Mandatory Access Control should have been game changing in the security
sphere, especially in the era of cgroups. Fine grained permissions controls in
the kernel and filesystem would stomp out almost all potential malware vectors
- both exploited software and injected binaries. GUI desktops could have
provided UI to prompt users for unknown programs trying to access specific
things and then send reports upstream of programs allowed for review. It would
practically be a self-building database of program file access if done right.

But that isn't the only avenue to it. You could pressure upstream to include
discriptor files in git repos of a standardized format of file access for each
binary that can be used to generate selinux / apparmor / tomoyo rules. You
could do it the really hard way and just have a sprint to surface test every
program in official repos and generate such files yourself. Programs should
almost never be accessing anything outside their XDG conf file and data dir -
they should be linking libraries to provide access to other stuff (input, gui,
etc) and file access should go through the system wide file picker.

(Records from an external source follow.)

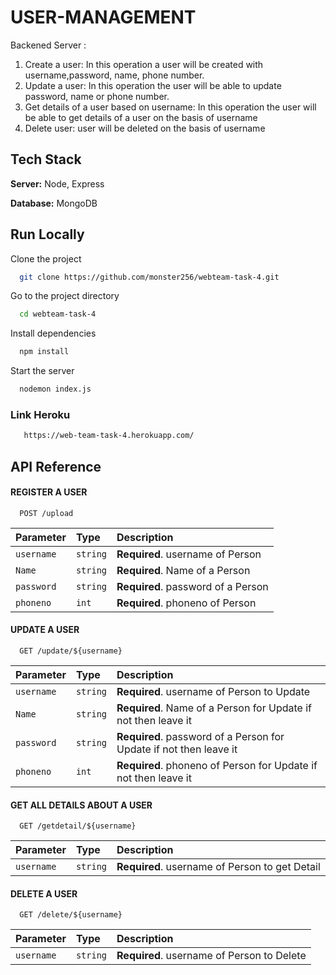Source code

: 
# USER-MANAGEMENT 

Backened Server : 
 1. Create a user: In this operation a user will be created with username,password, name, phone number.
 2. Update a user: In this operation the user will be able to update password, name or phone number.
 3. Get details of a user based on username: In this operation the user will be able to get details of a user on the basis of username
 4. Delete user: user will be deleted on the basis of username
 


## Tech Stack


**Server:** Node, Express

**Database:** MongoDB


## Run Locally

Clone the project

```bash
  git clone https://github.com/monster256/webteam-task-4.git
```

Go to the project directory

```bash
  cd webteam-task-4
```

Install dependencies

```bash
  npm install
```

Start the server

```bash
  nodemon index.js
```
### Link Heroku

```bash
   https://web-team-task-4.herokuapp.com/
 ```  
## API Reference

#### REGISTER A USER

```http
  POST /upload
```

| Parameter | Type     | Description                |
| :-------- | :------- | :------------------------- |
| `username`      | `string` | **Required**. username of Person  |
| `Name`      | `string` | **Required**. Name of a Person   |
| `password`      | `string` | **Required**. password of a Person    |
| `phoneno`      | `int` | **Required**. phoneno of Person    |
#### UPDATE A USER

```http
  GET /update/${username}
```

| Parameter | Type     | Description                       |
| :-------- | :------- | :-------------------------------- |
| `username`      | `string` | **Required**. username of Person to Update |
| `Name`      | `string` | **Required**. Name of a Person for Update if not then leave it   |
| `password`      | `string` | **Required**. password of a Person for Update if not then leave it   |
| `phoneno`      | `int` | **Required**. phoneno of Person for Update if not then leave it   |

#### GET ALL DETAILS ABOUT A USER

```http
  GET /getdetail/${username}
```

| Parameter | Type     | Description                       |
| :-------- | :------- | :-------------------------------- |
| `username`     | `string` | **Required**. username of Person to get Detail  |


#### DELETE A USER

```http
  GET /delete/${username}
```

| Parameter | Type     | Description                       |
| :-------- | :------- | :-------------------------------- |
| `username`      | `string` | **Required**. username of Person to Delete |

As it is right now though pretty much every executed binary on most Linux
systems is allowed to do whatever it wants that it has user access privilege
to. Especially because most maintainers don't want to have to bother with the
complaints of malcontent software breaking constantly trying to read arbitrary
files. The Apparmor profiles of SUSE / Ubuntu or SELinux of Fedora are largely
written for a few specific programs, usually web browsers and file sharing
daemons, rather than be comprehensive. Its such a shame that all the
technologies exist and are in place to make this work (even Arch has Apparmor
support in its official repos now!) but there is no willpower / capital /
interest in going the last step and trying to be all encompassing in your MAC
profile and then lock down unknown programs appropriately. Android pretty much
does this already, its a shame desktop Linux totally skipped over this avenue
towards secure desktops.

There is of course an argument that if you lock down programs with network
access then thats all you need to secure your desktop but that position
falters in the face of arbitrary programs being run at random that can include
network access. The goal should be a default restricted profile - one where
arbitrary binaries cannot do whatever they want to your system, in the context
of having a comprehensive profile database of software being used that covers
99% of real world program usage and thus doesn't impose a sizable UX burden of
constant usage prompts for common applications.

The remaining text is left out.